# TASK DIRECTIONS
For the word "screen", search the records and show each line in which it occurs.

[Saved entries]
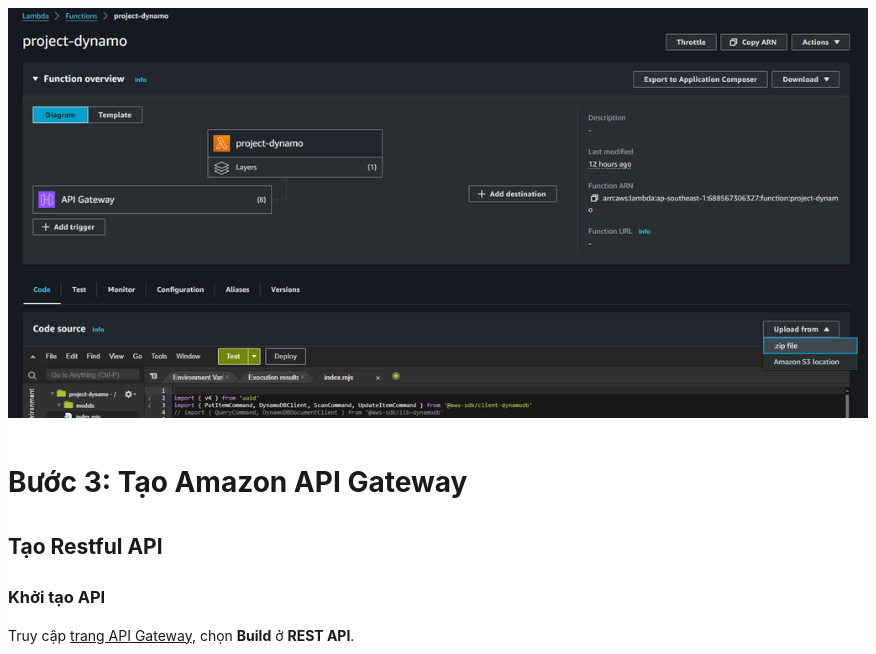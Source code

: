 ![alt text](img/image-11.png)

# Bước 3: Tạo Amazon API Gateway
## Tạo Restful API
### Khởi tạo API
Truy cập [trang API Gateway](https://ap-southeast-1.console.aws.amazon.com/apigateway/main/precreate?region=ap-southeast-1), chọn **Build** ở **REST API**.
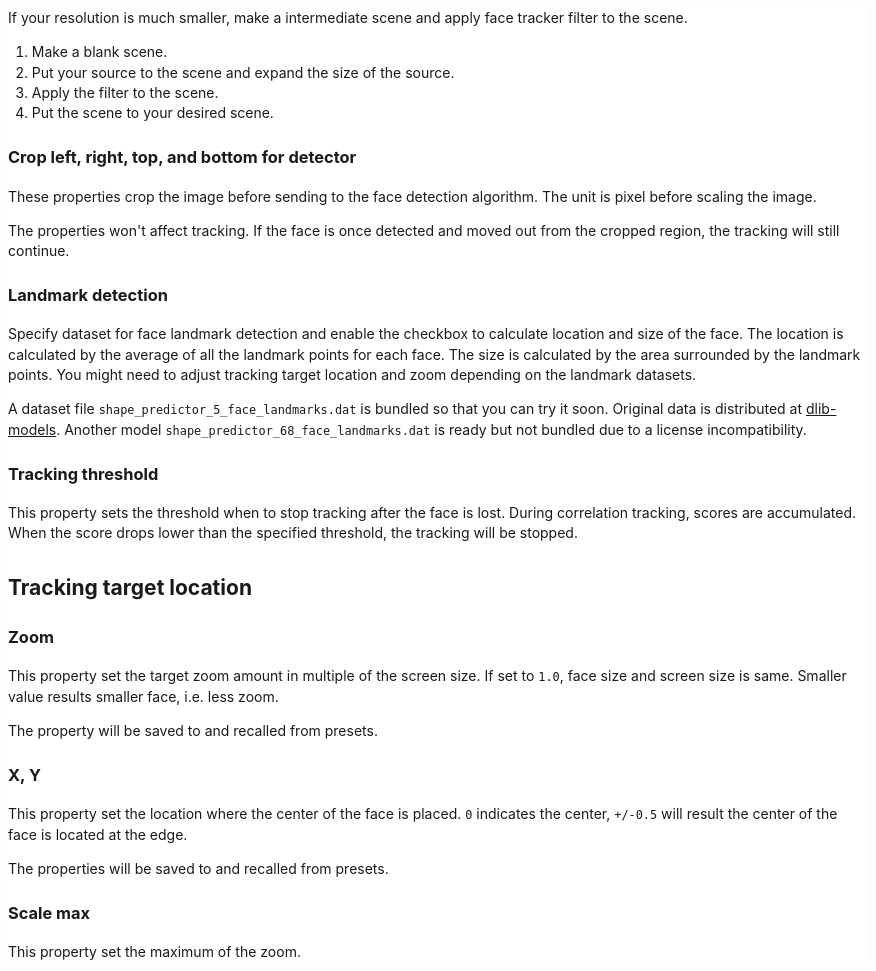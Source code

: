 If your resolution is much smaller, make a intermediate scene and apply face tracker filter to the scene.
1. Make a blank scene.
1. Put your source to the scene and expand the size of the source.
1. Apply the filter to the scene.
1. Put the scene to your desired scene.

### Crop left, right, top, and bottom for detector
These properties crop the image before sending to the face detection algorithm.
The unit is pixel before scaling the image.

The properties won't affect tracking.
If the face is once detected and moved out from the cropped region,
the tracking will still continue.

### Landmark detection
Specify dataset for face landmark detection and enable the checkbox
to calculate location and size of the face.
The location is calculated by the average of all the landmark points for each face.
The size is calculated by the area surrounded by the landmark points.
You might need to adjust tracking target location and zoom depending on the landmark datasets.

A dataset file `shape_predictor_5_face_landmarks.dat` is bundled so that you can try it soon.
Original data is distributed at [dlib-models](https://github.com/davisking/dlib-models).
Another model `shape_predictor_68_face_landmarks.dat` is ready but not bundled due to a license incompatibility.

### Tracking threshold
This property sets the threshold when to stop tracking after the face is lost.
During correlation tracking, scores are accumulated.
When the score drops lower than the specified threshold,
the tracking will be stopped.

## Tracking target location

### Zoom
This property set the target zoom amount in multiple of the screen size.
If set to `1.0`, face size and screen size is same.
Smaller value results smaller face, i.e. less zoom.

The property will be saved to and recalled from presets.

### X, Y
This property set the location where the center of the face is placed.
`0` indicates the center, `+/-0.5` will result the center of the face is located at the edge.

The properties will be saved to and recalled from presets.

### Scale max
This property set the maximum of the zoom.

# FINAL ANSWER
This property set the target zoom amount in multiple of the screen size.
If set to `1.0`, face size and screen size is same.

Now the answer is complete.